RECORDS SHOWN:

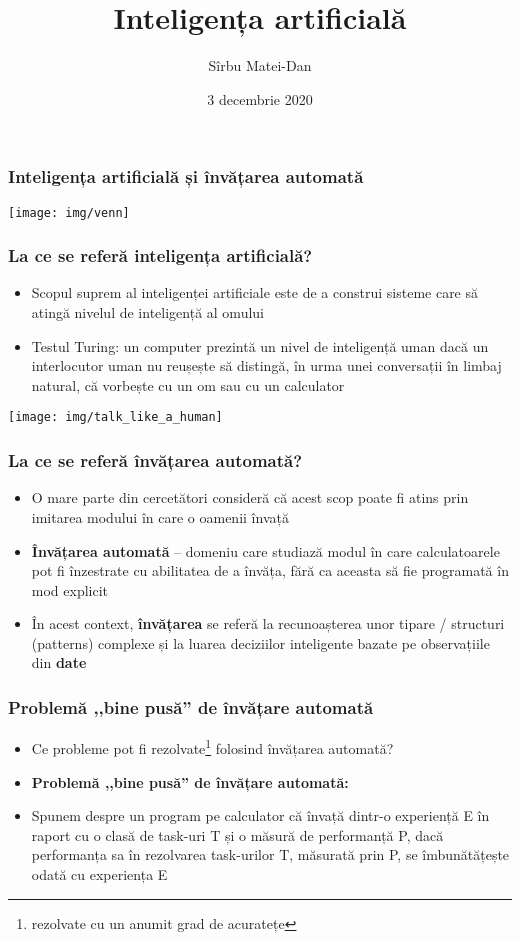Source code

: \documentclass{beamer}
\title{\bf Inteligența artificială}
\author[matei.sirbu@student.unitbv.ro]{Sîrbu Matei-Dan}
\institute[UniTBv]{Universitatea Transilvania din Brașov \\ Facultatea de Matematică și Informatică}
\date{3 decembrie 2020}
\newcommand*{\utb}{\item[{\texttt{[image: img/UTSymbols-Bullet.png]}}]}
\begin{document}
\frame{\titlepage}

\begin{frame}
    \frametitle{Inteligența artificială și învățarea automată}
    \texttt{[image: img/venn]}
\end{frame}

\begin{frame}
    \frametitle{La ce se referă inteligența artificială?}
    \begin{itemize}
        \utb Scopul suprem al inteligenței artificiale este de a construi sisteme care să atingă nivelul de inteligență al omului
        \utb Testul Turing: un computer prezintă un nivel de inteligență uman dacă un interlocutor uman nu reușește să distingă, în urma unei conversații în limbaj natural, că vorbește cu un om sau cu un calculator
    \end{itemize}
    \begin{center}
        \texttt{[image: img/talk\_like\_a\_human]}
    \end{center}
\end{frame}

\begin{frame}
    \frametitle{La ce se referă învățarea automată?}
    \begin{itemize}
        \utb O mare parte din cercetători consideră că acest scop poate fi atins prin imitarea modului în care o oamenii învață
        \utb \textbf{Învățarea automată} – domeniu care studiază modul în care calculatoarele pot fi înzestrate cu abilitatea de a învăța, fără ca aceasta să fie programată în mod explicit
        \utb În acest context, \textbf{învățarea} se referă la recunoașterea unor tipare / structuri (patterns) complexe și la luarea deciziilor inteligente bazate pe observațiile din \textbf{date}
    \end{itemize}
\end{frame}

\begin{frame}
    \frametitle{Problemă ,,bine pusă'' de învățare automată}
    \begin{itemize}
        \utb Ce probleme pot fi rezolvate\footnote[frame]{rezolvate cu un anumit grad de acuratețe} folosind învățarea automată?
        \utb \textbf{Problemă ,,bine pusă'' de învățare automată:}
        \utb Spunem despre un program pe calculator că învață dintr-o experiență E în raport cu o clasă de task-uri T și o măsură de performanță P, dacă performanța sa în rezolvarea task-urilor T, măsurată prin P, se îmbunătățește odată cu experiența E
    \end{itemize}
\end{frame}
\end{document}
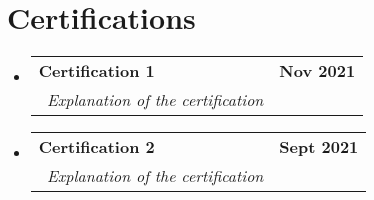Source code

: \documentclass[letterpaper,11pt]{article}
\makeatletter
\newcommand{\resumeSubheading}[4]{
	\vspace{-2pt}\item
	\begin{tabular*}{1.0\textwidth}[t]{l@{\extracolsep{\fill}}r}
		\textbf{#1} & \textbf{\small #2} \\
		\textit{\small#3} & \textit{\small #4} \\
	\end{tabular*}\vspace{-7pt}
}
\newcommand{\resumeSubHeadingListStart}{\begin{itemize}[leftmargin=0.0in, label={}]}
\newcommand{\resumeSubHeadingListEnd}{\end{itemize}}
\makeatother
\begin{document}
	\section{Certifications}
		\resumeSubHeadingListStart
		\resumeSubheading
			{Certification 1}{Nov 2021}
			{~Explanation of the certification}{}
		\resumeSubheading
			{Certification 2}{Sept 2021}
			{~Explanation of the certification}{}
		\resumeSubHeadingListEnd
		
\end{document}
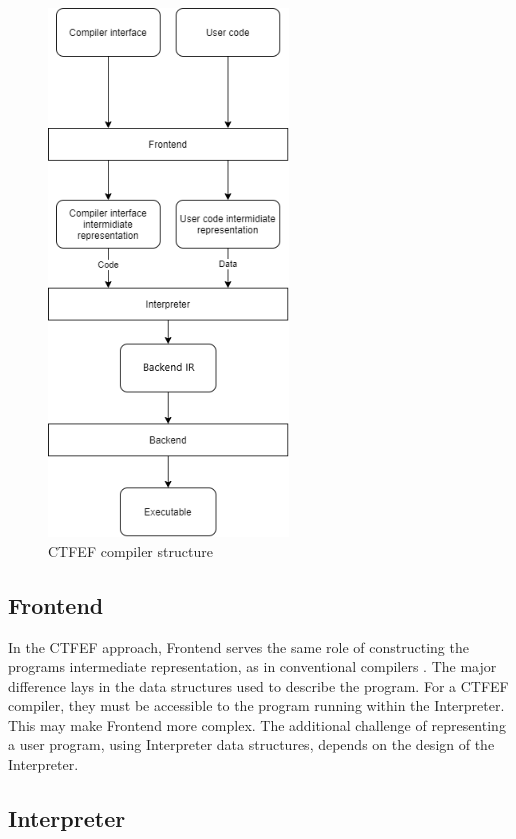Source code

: \begin{figure}
	\includegraphics[height=14cm]{pictures/compiler-structure.png}
	\caption{CTFEF compiler structure}
	\label{CTFE-first-compiler-structure}
\end{figure}

\subsection{Frontend}
\label{Frontend}

In the CTFEF approach, Frontend serves the same role of constructing the programs intermediate representation, as in conventional compilers \cite{puntambekar:compiler_design}.
The major difference lays in the data structures used to describe the program.
For a CTFEF compiler, they must be accessible to the program running within the Interpreter.
This may make Frontend more complex.
The additional challenge of representing a user program, using Interpreter data structures, depends on the design of the Interpreter.


\subsection{Interpreter}
\label{Interpreter}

EXERCISE PROMPT:
Search the entries for the word "artificială", then gather every line that has it.

ANSWER BOX:
\title{\bf Inteligența artificială}
    \frametitle{Inteligența artificială și învățarea automată}
    \frametitle{La ce se referă inteligența artificială?}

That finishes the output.